# Enigma 1700

Spoiler for New Scientist Enigma 1700:

From a box of counters numbered 1 to 12, Joe asked Penny to select a set of six and place them on the corners of a regular hexagon and then place the remaining six counters on the mid-points of each side, so that the number on each of these counters was the sum of the numbers on the counters on the two adjacent corners. Joe then produced 16 counters and asked Penny to repeat the challenge, but this time selecting a set of eight and placing them, and the remaining eight, similarly on an octagon.

In the first case, Penny found her choice of the set of six counters was rather limited. How many choices did she have?

And how many choices did she have in the case of the octagon?

Edited 31 May 2012 for simplification.

If each side is the sum of the two adjacent corners, then the sum of all sides must be twice the sum of all corners. So the sum of all sides and corners is 3 times the sum of all corners. The sum of 1 through 12 is 78, so the sum of corners is 26.

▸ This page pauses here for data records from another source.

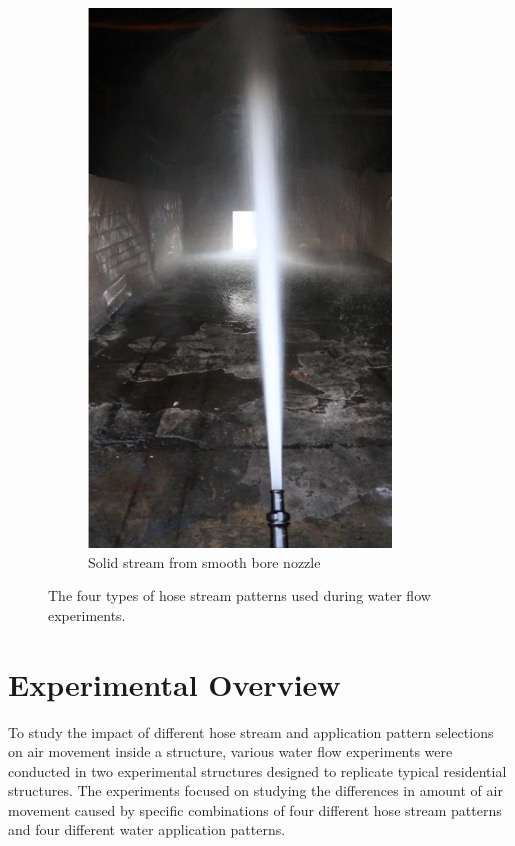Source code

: \documentclass[12pt,oneside]{book}
\begin{document}
\begin{figure}[!ht]
\begin{subfigure}[b]{0.45\columnwidth}
		\includegraphics[width=0.75\columnwidth]{../Figures/Pictures/SB_70}
		\caption{Solid stream from smooth bore nozzle}
	\end{subfigure}
	\caption[Hose stream patterns used during experiments.]{The four types of hose stream patterns used during water flow experiments.}
	\label{fig:hose_streams}
\end{figure}

\clearpage

\chapter{Experimental Overview}
\label{chap:exp_overview}
To study the impact of different hose stream and application pattern selections on air movement inside a structure, various water flow experiments were conducted in two experimental structures designed to replicate typical residential structures. The experiments focused on studying the differences in amount of air movement caused by specific combinations of four different hose stream patterns and four different water application patterns.
\end{document}

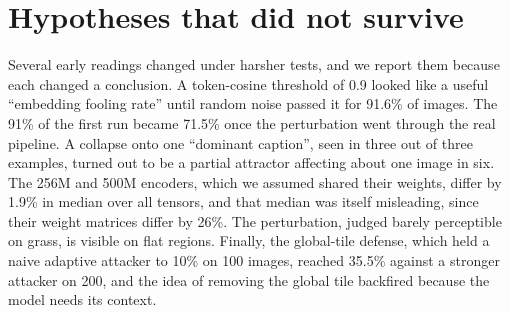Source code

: \documentclass[10pt,twocolumn,letterpaper]{article}
\begin{document}
\section{Hypotheses that did not survive}
\label{app:revisions}

Several early readings changed under harsher tests, and we report them because each changed a conclusion. A token-cosine threshold of 0.9 looked like a useful ``embedding fooling rate'' until random noise passed it for 91.6\% of images. The 91\% of the first run became 71.5\% once the perturbation went through the real pipeline. A collapse onto one ``dominant caption'', seen in three out of three examples, turned out to be a partial attractor affecting about one image in six. The 256M and 500M encoders, which we assumed shared their weights, differ by 1.9\% in median over all tensors, and that median was itself misleading, since their weight matrices differ by 26\%. The perturbation, judged barely perceptible on grass, is visible on flat regions. Finally, the global-tile defense, which held a naive adaptive attacker to 10\% on 100 images, reached 35.5\% against a stronger attacker on 200, and the idea of removing the global tile backfired because the model needs its context.
\end{document}
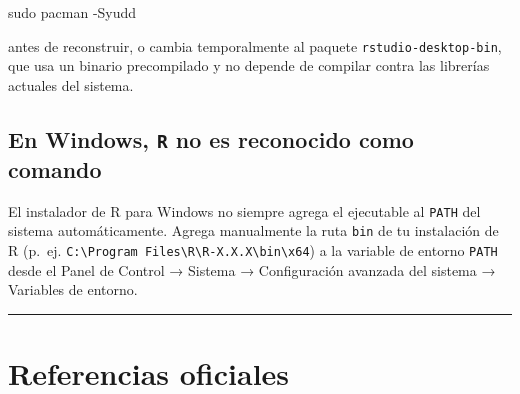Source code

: \documentclass[
  man,
  floatsintext,
  longtable,
  a4paper,
  nolmodern,
  notxfonts,
  notimes,
  12pt,
  colorlinks=true,linkcolor=blue,citecolor=blue,urlcolor=blue]{apa7}
\newenvironment{Shaded}{\begin{snugshade}}{\end{snugshade}}
\newcommand{\AttributeTok}[1]{\textcolor[rgb]{0.40,0.45,0.13}{#1}}
\newcommand{\FunctionTok}[1]{\textcolor[rgb]{0.28,0.35,0.67}{#1}}
\newcommand{\NormalTok}[1]{\textcolor[rgb]{0.00,0.23,0.31}{#1}}
\begin{document}
\begin{Shaded}
\begin{Highlighting}[]
\FunctionTok{sudo}\NormalTok{ pacman }\AttributeTok{{-}Syudd}
\end{Highlighting}
\end{Shaded}

antes de reconstruir, o cambia temporalmente al paquete
\texttt{rstudio-desktop-bin}, que usa un binario precompilado y no
depende de compilar contra las librerías actuales del sistema.

\subsection{\texorpdfstring{En Windows, \texttt{R} no es reconocido como
comando}{En Windows, R no es reconocido como comando}}\label{en-windows-r-no-es-reconocido-como-comando}

El instalador de R para Windows no siempre agrega el ejecutable al
\texttt{PATH} del sistema automáticamente. Agrega manualmente la ruta
\texttt{bin} de tu instalación de R (p.~ej.
\texttt{C:\textbackslash{}Program\ Files\textbackslash{}R\textbackslash{}R-X.X.X\textbackslash{}bin\textbackslash{}x64})
a la variable de entorno \texttt{PATH} desde el Panel de Control →
Sistema → Configuración avanzada del sistema → Variables de entorno.

\begin{center}\rule{0.5\linewidth}{0.5pt}\end{center}

\section{Referencias oficiales}\label{referencias-oficiales}
\end{document}
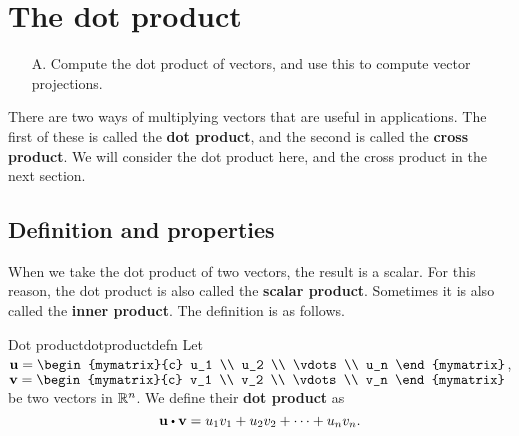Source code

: \section{The dot product}

\begin{outcome}

\begin{enumerate}
\item[A.] Compute the dot product of vectors, and use this to compute vector projections.
\end{enumerate}
\end{outcome}

There are two ways of multiplying vectors that are useful in
applications. The first of these is called the \textbf{dot product},
and the second is called the \textbf{cross product}. We will consider
the dot product here, and the cross product in the next section.

\subsection{Definition and properties}

When we take the dot product of two vectors, the result is a
scalar. For this reason, the dot product is also called the
\textbf{scalar product}. Sometimes it is also called the \textbf{inner
  product}. The definition is as follows.  
  

\begin{definition}{Dot product}{dotproductdefn}
  Let $\vect{u}=\begin{mymatrix}{c}
    u_1 \\
    u_2 \\
    \vdots \\
    u_n 
  \end{mymatrix}$, $\vect{v}= \begin{mymatrix}{c}
    v_1 \\
    v_2 \\
    \vdots \\
    v_n 
  \end{mymatrix}$ be two vectors in $\mathbb{R}^{n}$. We
  define their \textbf{dot product} as
  \begin{equation*}
    \vect{u}\dotprod \vect{v} = u_1v_1+u_2v_2+\cdots+u_nv_n.
  \end{equation*}
\end{definition}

Neither 1 nor 2 can be a sum of two smaller whole numbers so they must be corners. Neither 11 nor 12 can be added to either of two smaller whole numbers to get two whole numbers less than 13, so they must be sides.

So knowing all that, you can work out pretty quickly that there are only five possible sets of markers for the corners:

Case 1: 1 2 3 4 6 10
Case 2: 1 2 3 4 7 9
Case 3: 1 2 3 5 6 9
Case 4: 1 2 3 5 7 8
Case 5: 1 2 4 5 6 8

Case 1: 10 must be on a corner adjacent to both 1 and 2, so we have 1-11-10-12-2. (Red numbers are corners.) 3 can’t be on a corner adjacent to 1 and must be on a corner adjacent to 6, and 4 can’t be on a corner adjacent to 2 or 6, so 1-11-10-12-2-8-6-9-3-7-4-5.

Case 2: To make 12, 3 and 9 must be on adjacent corners and the next corner after 9 must be 1 or 2. 1-10-9-12-3 or 2-11-9-12-3. In the first case 4 and 7 must be on adjacent corners to make 11, and 3 and 4, 3 and 7, and 1 and 2 cannot be on adjacent corners, leaving us with 1-10-9-12-3-5-2-6-4-11-7-8. In the second, 1 and 2, 1 and 3, 2 and 7, 3 and 4 and 4 and 7 can’t be on adjacent corners, and that forces 1-5-4-6-2-11-9-12-3-10-7-8.

Case 3: Again 3 and 9 must be adjacent corners and the next corner after 9 must be 1 or 2. 1-10-9-12-3 or 2-11-9-12-3. In the first case the other corner adjacent to 1 has to be 6, then the next must be 5 to make 11, and that leaves 2 for the final corner, but 2 cannot be on an adjacent corner to 3, so this doesn’t work. In the second case the remaining corners are 1, 5, 6. But 5 and 6 cannot be adjacent corners, nor can 1 be adjacent to 5, so this also doesn’t work.

Case 4: To make 12, 5 and 7 must be adjacent corners. The other corner adjacent to 5 can only be 1. 1-6-5-12-7. Remaining corners are 2, 3, 8, and 1 and 2, 2 and 3, and 7 and 8 cannot be adjacent. This leaves only 1-6-5-12-7-9-2-10-8-11-3-4.

Case 5: To make 3, 1 and 2 must be adjacent corners. To make 12, 4 and 8 must be adjacent corners. To make 11, 5 and 6 must be adjacent. 1 and 4, 1 and 5, 2 and 4, and 2 and 6 cannot be adjacent corners. This gives two possibilities, 1-3-2-10-8-12-4-9-5-11-6-7 and 1-3-2-7-5-11-6-10-4-12-8-9.

So there are 6 different ways of doing it, not counting reflections or rotations as distinct. I was pretty sure I didn’t miss any… but I checked with a Perl script. I didn’t.

The octagon is easier. As above, the sum of all counters must be 3 times the sum of the corners. But the sum of numbers 1 through 16 is 136, which isn’t divisible by 3. So there are no solutions.